A primavera chuvosa e a proximidade do verão aumentam o risco de proliferação do Aedes aegypti, mosquito transmissor da dengue e da chikungunya. Por isso, a Secretaria de Saúde de Santos intensificou as ações preventivas. Na quarta-feira (5), o Centro de Controle de Zoonoses e Vetores (CCZV) realizou o 37º Mutirão de Combate ao Aedes aegypti, no bairro Marapé, com visitas a 1.470 imóveis.
Durante a ação, as equipes eliminaram 23 focos com larvas do inseto. Por ser um bairro extenso, o mutirão será dividido em duas etapas. A segunda fase ocorrerá na próxima quarta-feira (12), abrangendo novas áreas do Marapé.
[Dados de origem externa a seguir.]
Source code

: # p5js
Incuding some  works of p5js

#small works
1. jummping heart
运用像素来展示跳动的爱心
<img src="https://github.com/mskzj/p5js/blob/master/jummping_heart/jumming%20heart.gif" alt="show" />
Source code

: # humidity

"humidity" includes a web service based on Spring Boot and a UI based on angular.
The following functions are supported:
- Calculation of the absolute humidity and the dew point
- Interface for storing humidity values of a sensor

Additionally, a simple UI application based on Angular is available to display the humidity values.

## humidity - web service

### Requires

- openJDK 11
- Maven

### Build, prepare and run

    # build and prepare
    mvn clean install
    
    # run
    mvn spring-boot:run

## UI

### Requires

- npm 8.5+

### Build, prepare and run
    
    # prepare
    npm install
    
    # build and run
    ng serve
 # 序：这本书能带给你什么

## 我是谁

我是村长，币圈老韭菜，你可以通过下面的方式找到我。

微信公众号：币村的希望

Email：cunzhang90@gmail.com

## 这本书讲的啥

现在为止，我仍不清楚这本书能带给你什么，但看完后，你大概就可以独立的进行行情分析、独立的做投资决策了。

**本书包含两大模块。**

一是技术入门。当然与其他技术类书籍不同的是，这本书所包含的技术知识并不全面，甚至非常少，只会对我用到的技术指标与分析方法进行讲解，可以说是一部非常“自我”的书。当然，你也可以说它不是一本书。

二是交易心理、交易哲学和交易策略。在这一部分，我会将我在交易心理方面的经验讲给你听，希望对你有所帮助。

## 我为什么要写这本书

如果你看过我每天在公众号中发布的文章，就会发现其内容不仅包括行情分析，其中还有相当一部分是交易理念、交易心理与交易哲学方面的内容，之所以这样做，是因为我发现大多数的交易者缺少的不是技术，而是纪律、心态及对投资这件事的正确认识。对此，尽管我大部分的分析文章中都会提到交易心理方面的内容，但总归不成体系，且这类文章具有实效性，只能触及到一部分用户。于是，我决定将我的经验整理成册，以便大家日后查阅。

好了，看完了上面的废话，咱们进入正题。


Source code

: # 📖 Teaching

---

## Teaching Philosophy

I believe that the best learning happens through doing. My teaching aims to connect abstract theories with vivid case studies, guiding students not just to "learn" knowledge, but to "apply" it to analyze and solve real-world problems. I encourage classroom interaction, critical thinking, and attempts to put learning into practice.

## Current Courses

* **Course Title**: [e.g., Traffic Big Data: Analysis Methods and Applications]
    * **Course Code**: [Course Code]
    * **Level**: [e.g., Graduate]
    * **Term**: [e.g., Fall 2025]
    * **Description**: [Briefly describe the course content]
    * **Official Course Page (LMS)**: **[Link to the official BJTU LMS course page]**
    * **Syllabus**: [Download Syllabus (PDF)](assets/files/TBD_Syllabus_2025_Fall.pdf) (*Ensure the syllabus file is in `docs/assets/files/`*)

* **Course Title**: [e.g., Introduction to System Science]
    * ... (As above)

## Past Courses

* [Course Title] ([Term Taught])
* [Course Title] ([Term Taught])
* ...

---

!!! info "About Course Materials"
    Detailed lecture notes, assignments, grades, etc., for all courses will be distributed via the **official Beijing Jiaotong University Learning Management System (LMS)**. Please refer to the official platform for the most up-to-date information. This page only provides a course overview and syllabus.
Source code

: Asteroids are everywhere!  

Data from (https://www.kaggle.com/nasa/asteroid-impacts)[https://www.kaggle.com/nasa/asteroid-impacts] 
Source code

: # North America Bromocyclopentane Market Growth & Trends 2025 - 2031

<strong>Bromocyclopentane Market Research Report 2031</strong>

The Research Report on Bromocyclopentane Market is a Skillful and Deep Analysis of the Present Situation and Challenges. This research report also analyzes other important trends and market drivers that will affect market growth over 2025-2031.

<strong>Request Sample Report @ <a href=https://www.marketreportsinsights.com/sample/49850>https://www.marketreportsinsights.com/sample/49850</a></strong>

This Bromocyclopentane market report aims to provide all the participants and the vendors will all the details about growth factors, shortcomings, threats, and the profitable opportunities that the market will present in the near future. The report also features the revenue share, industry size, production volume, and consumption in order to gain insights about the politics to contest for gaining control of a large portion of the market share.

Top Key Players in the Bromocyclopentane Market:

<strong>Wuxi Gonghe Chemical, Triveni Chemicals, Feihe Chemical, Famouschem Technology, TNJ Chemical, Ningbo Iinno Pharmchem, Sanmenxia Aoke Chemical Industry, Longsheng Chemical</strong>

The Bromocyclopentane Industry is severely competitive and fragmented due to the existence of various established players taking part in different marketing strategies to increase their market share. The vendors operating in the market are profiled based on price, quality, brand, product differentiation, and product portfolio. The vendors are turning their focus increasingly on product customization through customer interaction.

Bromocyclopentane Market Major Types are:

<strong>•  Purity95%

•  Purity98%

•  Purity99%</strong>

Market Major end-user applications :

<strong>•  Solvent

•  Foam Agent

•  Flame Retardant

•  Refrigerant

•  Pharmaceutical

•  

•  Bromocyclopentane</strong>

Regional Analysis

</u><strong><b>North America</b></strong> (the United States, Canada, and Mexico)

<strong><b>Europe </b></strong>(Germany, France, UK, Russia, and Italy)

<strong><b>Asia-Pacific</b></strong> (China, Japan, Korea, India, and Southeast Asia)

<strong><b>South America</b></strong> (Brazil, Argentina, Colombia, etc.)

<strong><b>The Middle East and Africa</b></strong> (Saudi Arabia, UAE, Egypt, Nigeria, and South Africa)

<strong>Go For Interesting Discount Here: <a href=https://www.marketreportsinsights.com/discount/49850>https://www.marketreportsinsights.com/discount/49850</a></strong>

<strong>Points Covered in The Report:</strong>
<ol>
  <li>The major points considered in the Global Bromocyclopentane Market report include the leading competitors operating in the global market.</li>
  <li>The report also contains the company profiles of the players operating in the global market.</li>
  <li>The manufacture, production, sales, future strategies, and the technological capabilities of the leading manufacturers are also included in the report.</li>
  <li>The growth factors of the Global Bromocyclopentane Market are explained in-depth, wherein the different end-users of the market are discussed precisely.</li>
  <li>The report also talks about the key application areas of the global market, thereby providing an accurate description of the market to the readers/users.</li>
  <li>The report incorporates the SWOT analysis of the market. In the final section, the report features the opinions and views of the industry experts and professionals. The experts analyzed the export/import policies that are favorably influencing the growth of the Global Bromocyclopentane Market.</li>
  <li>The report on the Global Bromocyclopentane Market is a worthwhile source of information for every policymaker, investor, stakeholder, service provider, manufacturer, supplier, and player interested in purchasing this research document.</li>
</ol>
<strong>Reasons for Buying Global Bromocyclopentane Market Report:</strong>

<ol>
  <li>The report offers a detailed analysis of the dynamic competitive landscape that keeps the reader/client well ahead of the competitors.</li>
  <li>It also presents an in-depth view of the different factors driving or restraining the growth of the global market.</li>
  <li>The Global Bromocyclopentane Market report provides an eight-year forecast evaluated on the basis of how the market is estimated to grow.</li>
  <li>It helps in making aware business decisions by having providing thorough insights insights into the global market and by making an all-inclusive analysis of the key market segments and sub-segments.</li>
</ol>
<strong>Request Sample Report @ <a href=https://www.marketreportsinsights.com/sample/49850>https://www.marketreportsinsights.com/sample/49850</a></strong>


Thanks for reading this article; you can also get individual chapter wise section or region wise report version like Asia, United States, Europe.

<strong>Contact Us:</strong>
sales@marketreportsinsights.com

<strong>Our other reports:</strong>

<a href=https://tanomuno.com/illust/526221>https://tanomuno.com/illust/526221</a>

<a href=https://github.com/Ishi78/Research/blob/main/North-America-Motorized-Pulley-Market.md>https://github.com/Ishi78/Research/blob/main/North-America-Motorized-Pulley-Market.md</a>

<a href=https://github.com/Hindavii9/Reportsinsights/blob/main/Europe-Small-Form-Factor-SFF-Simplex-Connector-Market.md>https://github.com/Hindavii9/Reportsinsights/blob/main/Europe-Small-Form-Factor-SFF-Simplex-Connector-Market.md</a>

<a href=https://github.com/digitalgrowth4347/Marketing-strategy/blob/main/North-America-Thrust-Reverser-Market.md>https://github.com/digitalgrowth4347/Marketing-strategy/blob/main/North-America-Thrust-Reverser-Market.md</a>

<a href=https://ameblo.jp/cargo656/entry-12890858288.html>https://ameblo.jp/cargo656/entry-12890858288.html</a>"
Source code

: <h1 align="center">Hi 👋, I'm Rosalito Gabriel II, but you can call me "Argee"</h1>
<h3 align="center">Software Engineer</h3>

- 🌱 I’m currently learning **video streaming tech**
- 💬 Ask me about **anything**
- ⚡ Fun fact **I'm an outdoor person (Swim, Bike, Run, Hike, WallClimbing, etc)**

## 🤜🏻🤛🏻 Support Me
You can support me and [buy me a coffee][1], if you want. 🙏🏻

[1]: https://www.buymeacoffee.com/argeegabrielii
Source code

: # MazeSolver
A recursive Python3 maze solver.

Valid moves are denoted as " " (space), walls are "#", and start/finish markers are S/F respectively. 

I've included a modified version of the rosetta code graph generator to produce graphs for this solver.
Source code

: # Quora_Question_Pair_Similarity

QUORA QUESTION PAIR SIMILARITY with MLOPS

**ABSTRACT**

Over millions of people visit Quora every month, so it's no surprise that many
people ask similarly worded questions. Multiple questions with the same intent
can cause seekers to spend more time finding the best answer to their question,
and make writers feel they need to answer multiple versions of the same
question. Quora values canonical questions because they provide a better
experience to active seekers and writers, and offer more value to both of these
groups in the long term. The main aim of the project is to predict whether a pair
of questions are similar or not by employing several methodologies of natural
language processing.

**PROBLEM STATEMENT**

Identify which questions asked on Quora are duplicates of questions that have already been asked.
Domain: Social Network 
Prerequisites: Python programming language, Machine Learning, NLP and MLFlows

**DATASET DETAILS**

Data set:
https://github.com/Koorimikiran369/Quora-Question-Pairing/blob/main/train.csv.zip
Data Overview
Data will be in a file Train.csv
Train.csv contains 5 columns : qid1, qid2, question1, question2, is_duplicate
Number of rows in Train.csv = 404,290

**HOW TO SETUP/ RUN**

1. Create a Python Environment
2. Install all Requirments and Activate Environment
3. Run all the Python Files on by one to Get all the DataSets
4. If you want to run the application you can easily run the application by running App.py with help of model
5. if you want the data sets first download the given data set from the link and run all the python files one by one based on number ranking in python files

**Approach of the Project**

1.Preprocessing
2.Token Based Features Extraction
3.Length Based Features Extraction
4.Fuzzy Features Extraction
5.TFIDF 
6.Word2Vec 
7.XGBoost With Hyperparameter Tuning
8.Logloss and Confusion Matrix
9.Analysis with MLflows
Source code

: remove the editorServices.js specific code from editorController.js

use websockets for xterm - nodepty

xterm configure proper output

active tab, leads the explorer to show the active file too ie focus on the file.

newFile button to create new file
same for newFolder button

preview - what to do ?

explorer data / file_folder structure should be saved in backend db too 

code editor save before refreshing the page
A chefe de atividades técnicas do CCZV, Ana Paula Favoreto, destacou a importância do trabalho antes da elevação das temperaturas.
“Os índices de mosquitos ainda estão baixos, mas o cenário muda rapidamente com o calor e a chuva. É o momento de reforçar os cuidados e eliminar qualquer ponto de água parada”, afirmou.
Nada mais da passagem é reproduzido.